Entries follow. Set all of them down as they stand.
*** Opening of PROVIDED DATA ***
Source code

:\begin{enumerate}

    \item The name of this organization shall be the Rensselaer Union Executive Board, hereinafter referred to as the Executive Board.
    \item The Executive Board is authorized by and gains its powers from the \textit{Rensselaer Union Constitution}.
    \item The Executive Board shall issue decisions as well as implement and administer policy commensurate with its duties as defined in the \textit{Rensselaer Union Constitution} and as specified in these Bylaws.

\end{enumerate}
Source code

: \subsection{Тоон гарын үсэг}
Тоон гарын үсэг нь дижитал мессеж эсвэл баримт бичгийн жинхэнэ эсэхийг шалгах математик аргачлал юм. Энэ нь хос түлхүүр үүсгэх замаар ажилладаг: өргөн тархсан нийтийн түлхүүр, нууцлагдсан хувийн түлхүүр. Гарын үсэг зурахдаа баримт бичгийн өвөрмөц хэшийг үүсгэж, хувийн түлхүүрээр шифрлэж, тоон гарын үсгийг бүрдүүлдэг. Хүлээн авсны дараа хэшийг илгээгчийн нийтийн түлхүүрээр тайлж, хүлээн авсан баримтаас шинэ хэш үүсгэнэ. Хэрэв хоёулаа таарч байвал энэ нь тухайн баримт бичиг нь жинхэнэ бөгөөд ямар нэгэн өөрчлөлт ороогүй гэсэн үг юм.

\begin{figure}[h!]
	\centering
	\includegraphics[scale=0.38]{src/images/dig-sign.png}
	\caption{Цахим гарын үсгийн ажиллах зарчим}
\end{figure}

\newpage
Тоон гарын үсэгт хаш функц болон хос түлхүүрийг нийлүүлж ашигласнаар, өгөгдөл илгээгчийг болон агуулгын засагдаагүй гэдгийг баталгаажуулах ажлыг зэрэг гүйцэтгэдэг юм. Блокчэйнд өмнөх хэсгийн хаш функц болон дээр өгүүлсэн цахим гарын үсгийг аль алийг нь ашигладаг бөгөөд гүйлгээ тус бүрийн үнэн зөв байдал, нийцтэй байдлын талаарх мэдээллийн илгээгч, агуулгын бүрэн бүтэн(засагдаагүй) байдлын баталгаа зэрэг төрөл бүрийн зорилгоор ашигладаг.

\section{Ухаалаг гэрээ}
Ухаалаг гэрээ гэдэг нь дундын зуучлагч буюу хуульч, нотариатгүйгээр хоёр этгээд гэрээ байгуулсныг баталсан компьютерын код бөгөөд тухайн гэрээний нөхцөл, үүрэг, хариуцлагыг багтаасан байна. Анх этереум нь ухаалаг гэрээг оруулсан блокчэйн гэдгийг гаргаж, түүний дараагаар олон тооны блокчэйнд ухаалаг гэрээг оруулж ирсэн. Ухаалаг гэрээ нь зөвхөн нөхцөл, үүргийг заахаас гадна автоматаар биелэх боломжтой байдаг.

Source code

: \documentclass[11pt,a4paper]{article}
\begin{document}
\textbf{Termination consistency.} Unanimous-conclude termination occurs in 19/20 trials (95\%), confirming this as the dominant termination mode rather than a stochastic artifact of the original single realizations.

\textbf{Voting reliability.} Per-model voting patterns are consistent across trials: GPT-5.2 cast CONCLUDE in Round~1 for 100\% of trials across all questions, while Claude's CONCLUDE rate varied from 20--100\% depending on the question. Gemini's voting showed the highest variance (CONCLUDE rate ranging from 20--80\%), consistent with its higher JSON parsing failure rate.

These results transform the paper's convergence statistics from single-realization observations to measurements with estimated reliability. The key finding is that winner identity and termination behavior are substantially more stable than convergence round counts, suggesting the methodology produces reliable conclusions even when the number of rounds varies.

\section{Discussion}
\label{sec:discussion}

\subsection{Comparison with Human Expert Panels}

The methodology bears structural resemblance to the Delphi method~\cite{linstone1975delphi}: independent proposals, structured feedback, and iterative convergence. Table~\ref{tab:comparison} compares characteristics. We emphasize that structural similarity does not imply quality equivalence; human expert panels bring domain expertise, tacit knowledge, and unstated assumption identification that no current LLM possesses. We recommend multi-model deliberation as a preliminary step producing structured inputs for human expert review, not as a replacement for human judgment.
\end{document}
*** Close of PROVIDED DATA ***
#### [ANSWER TO THIS EXERCISE]
Source code

:\begin{enumerate}

    \item The name of this organization shall be the Rensselaer Union Executive Board, hereinafter referred to as the Executive Board.
    \item The Executive Board is authorized by and gains its powers from the \textit{Rensselaer Union Constitution}.
    \item The Executive Board shall issue decisions as well as implement and administer policy commensurate with its duties as defined in the \textit{Rensselaer Union Constitution} and as specified in these Bylaws.

\end{enumerate}
Source code

: \subsection{Тоон гарын үсэг}
Тоон гарын үсэг нь дижитал мессеж эсвэл баримт бичгийн жинхэнэ эсэхийг шалгах математик аргачлал юм. Энэ нь хос түлхүүр үүсгэх замаар ажилладаг: өргөн тархсан нийтийн түлхүүр, нууцлагдсан хувийн түлхүүр. Гарын үсэг зурахдаа баримт бичгийн өвөрмөц хэшийг үүсгэж, хувийн түлхүүрээр шифрлэж, тоон гарын үсгийг бүрдүүлдэг. Хүлээн авсны дараа хэшийг илгээгчийн нийтийн түлхүүрээр тайлж, хүлээн авсан баримтаас шинэ хэш үүсгэнэ. Хэрэв хоёулаа таарч байвал энэ нь тухайн баримт бичиг нь жинхэнэ бөгөөд ямар нэгэн өөрчлөлт ороогүй гэсэн үг юм.

\begin{figure}[h!]
	\centering
	\includegraphics[scale=0.38]{src/images/dig-sign.png}
	\caption{Цахим гарын үсгийн ажиллах зарчим}
\end{figure}

\newpage
Тоон гарын үсэгт хаш функц болон хос түлхүүрийг нийлүүлж ашигласнаар, өгөгдөл илгээгчийг болон агуулгын засагдаагүй гэдгийг баталгаажуулах ажлыг зэрэг гүйцэтгэдэг юм. Блокчэйнд өмнөх хэсгийн хаш функц болон дээр өгүүлсэн цахим гарын үсгийг аль алийг нь ашигладаг бөгөөд гүйлгээ тус бүрийн үнэн зөв байдал, нийцтэй байдлын талаарх мэдээллийн илгээгч, агуулгын бүрэн бүтэн(засагдаагүй) байдлын баталгаа зэрэг төрөл бүрийн зорилгоор ашигладаг.

\section{Ухаалаг гэрээ}
Ухаалаг гэрээ гэдэг нь дундын зуучлагч буюу хуульч, нотариатгүйгээр хоёр этгээд гэрээ байгуулсныг баталсан компьютерын код бөгөөд тухайн гэрээний нөхцөл, үүрэг, хариуцлагыг багтаасан байна. Анх этереум нь ухаалаг гэрээг оруулсан блокчэйн гэдгийг гаргаж, түүний дараагаар олон тооны блокчэйнд ухаалаг гэрээг оруулж ирсэн. Ухаалаг гэрээ нь зөвхөн нөхцөл, үүргийг заахаас гадна автоматаар биелэх боломжтой байдаг.

Source code

: \documentclass[11pt,a4paper]{article}
\begin{document}
\textbf{Termination consistency.} Unanimous-conclude termination occurs in 19/20 trials (95\%), confirming this as the dominant termination mode rather than a stochastic artifact of the original single realizations.

\textbf{Voting reliability.} Per-model voting patterns are consistent across trials: GPT-5.2 cast CONCLUDE in Round~1 for 100\% of trials across all questions, while Claude's CONCLUDE rate varied from 20--100\% depending on the question. Gemini's voting showed the highest variance (CONCLUDE rate ranging from 20--80\%), consistent with its higher JSON parsing failure rate.

These results transform the paper's convergence statistics from single-realization observations to measurements with estimated reliability. The key finding is that winner identity and termination behavior are substantially more stable than convergence round counts, suggesting the methodology produces reliable conclusions even when the number of rounds varies.

\section{Discussion}
\label{sec:discussion}

\subsection{Comparison with Human Expert Panels}

The methodology bears structural resemblance to the Delphi method~\cite{linstone1975delphi}: independent proposals, structured feedback, and iterative convergence. Table~\ref{tab:comparison} compares characteristics. We emphasize that structural similarity does not imply quality equivalence; human expert panels bring domain expertise, tacit knowledge, and unstated assumption identification that no current LLM possesses. We recommend multi-model deliberation as a preliminary step producing structured inputs for human expert review, not as a replacement for human judgment.
\end{document}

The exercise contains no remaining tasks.